**REQUIRED ACTION**: Each line in the entries below that holds the string "margin" must be copied.

#### RECORDS SHOWN ####

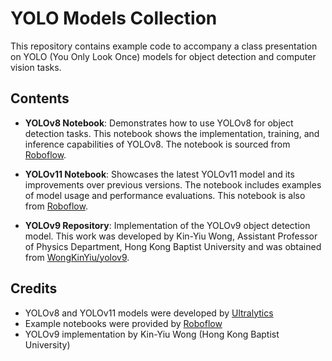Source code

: # YOLO Models Collection

This repository contains example code to accompany a class presentation on YOLO (You Only Look Once) models for object detection and computer vision tasks.

## Contents

- **YOLOv8 Notebook**: Demonstrates how to use YOLOv8 for object detection tasks. This notebook shows the implementation, training, and inference capabilities of YOLOv8. The notebook is sourced from [Roboflow](https://roboflow.com/).

- **YOLOv11 Notebook**: Showcases the latest YOLOv11 model and its improvements over previous versions. The notebook includes examples of model usage and performance evaluations. This notebook is also from [Roboflow](https://roboflow.com/).

- **YOLOv9 Repository**: Implementation of the YOLOv9 object detection model. This work was developed by Kin-Yiu Wong, Assistant Professor of Physics Department, Hong Kong Baptist University and was obtained from [WongKinYiu/yolov9](https://github.com/WongKinYiu/yolov9).

## Credits

- YOLOv8 and YOLOv11 models were developed by [Ultralytics](https://www.ultralytics.com/)
- Example notebooks were provided by [Roboflow](https://roboflow.com/)
- YOLOv9 implementation by Kin-Yiu Wong (Hong Kong Baptist University)
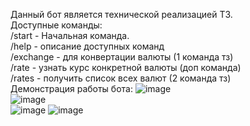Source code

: Данный бот является технической реализацией ТЗ.  
Доступные команды:  
/start - Начальная команда.  
/help -  описание доступных команд  
/exchange - для конвертации валюты (1 команда тз)  
/rate - узнать курс конкретной валюты (доп команда)  
/rates - получить список всех валют (2 команда тз)  
Демонстрация работы бота:
![image](https://github.com/user-attachments/assets/e1900743-5056-4a63-b7f3-35a4792355bb)  
![image](https://github.com/user-attachments/assets/d61dfce0-1567-454b-8eef-7edd757136ab)  
![image](https://github.com/user-attachments/assets/3549fb07-6160-462c-a0ec-89036d175d28)
![image](https://github.com/user-attachments/assets/41a4d7fb-c296-4551-8614-4e2c596c9a11)



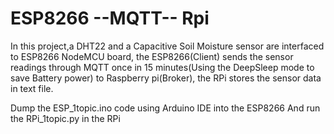 # ESP8266 --MQTT-- Rpi

In this project,a DHT22 and a Capacitive Soil Moisture sensor are interfaced to ESP8266 NodeMCU board, the ESP8266(Client) sends the sensor readings through MQTT once in 15 minutes(Using the DeepSleep mode to save Battery power) to Raspberry pi(Broker), the RPi stores the sensor data in text file.

Dump the ESP_1topic.ino code using Arduino IDE into the ESP8266
And run the RPi_1topic.py in the RPi 

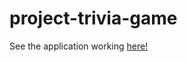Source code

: # project-trivia-game

See the application working [here!](https://project-trivia-game.netlify.app/)
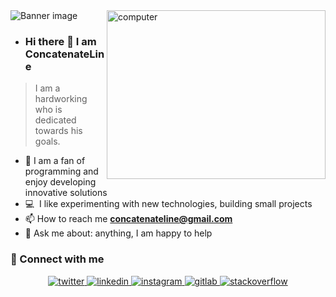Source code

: <img src="https://thumbs.odycdn.com/2973db1642aed847567a30377229e649.webp" alt="Banner image">

<img align="right" height="270px" alt="computer" width="350" src="https://user-images.githubusercontent.com/123336223/215393673-c639c1f3-9496-467a-82a5-655865cc936d.gif" />

- ### Hi there 👋 I am ConcatenateLine

> I am a hardworking who is dedicated towards his goals.
> <br />

- 📝 I am a fan of programming and enjoy developing innovative solutions
- 💻 &nbsp;I like experimenting with new technologies, building small projects
- 📫 How to reach me **concatenateline@gmail.com**
- 💬 Ask me about: anything, I am happy to help

### 🌱 Connect with me

<div align="center">
  <a href="https://twitter.com/ConcatenateLine" target="_blank">
  <img src=https://img.shields.io/badge/twitter-%2300acee.svg?&style=for-the-badge&logo=twitter&logoColor=white alt=twitter style="margin-bottom: 5px;" />
  </a>
  <a href="https://linkedin.com/in/josue-morales-pascual/" target="_blank">
  <img src=https://img.shields.io/badge/linkedin-%231E77B5.svg?&style=for-the-badge&logo=linkedin&logoColor=white alt=linkedin style="margin-bottom: 5px;" />
  </a>
  <a href="https://instagram.com/ConcatenateLine" target="_blank">
  <img src=https://img.shields.io/badge/instagram-%23000000.svg?&style=for-the-badge&logo=instagram&logoColor=white alt=instagram style="margin-bottom: 5px;" />
  </a>
  <a href="https://gitlab.com/ConcatenateLine" target="_blank">
  <img src=https://img.shields.io/badge/gitlab-330F63.svg?&style=for-the-badge&logo=gitlab&logoColor=white alt=gitlab style="margin-bottom: 5px;" />
  </a>
  <a href="https://stackoverflow.com/ConcatenateLine" target="_blank">
  <img src=https://img.shields.io/badge/stackoverflow-%23F28032.svg?&style=for-the-badge&logo=stackoverflow&logoColor=white alt=stackoverflow style="margin-bottom: 5px;" />
  </a>  
</div> 
<br><br><br>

####

**SOLUTION TO THE EXERCISE**:
  <img src=https://img.shields.io/badge/twitter-%2300acee.svg?&style=for-the-badge&logo=twitter&logoColor=white alt=twitter style="margin-bottom: 5px;" />
  <img src=https://img.shields.io/badge/linkedin-%231E77B5.svg?&style=for-the-badge&logo=linkedin&logoColor=white alt=linkedin style="margin-bottom: 5px;" />
  <img src=https://img.shields.io/badge/instagram-%23000000.svg?&style=for-the-badge&logo=instagram&logoColor=white alt=instagram style="margin-bottom: 5px;" />
  <img src=https://img.shields.io/badge/gitlab-330F63.svg?&style=for-the-badge&logo=gitlab&logoColor=white alt=gitlab style="margin-bottom: 5px;" />
  <img src=https://img.shields.io/badge/stackoverflow-%23F28032.svg?&style=for-the-badge&logo=stackoverflow&logoColor=white alt=stackoverflow style="margin-bottom: 5px;" />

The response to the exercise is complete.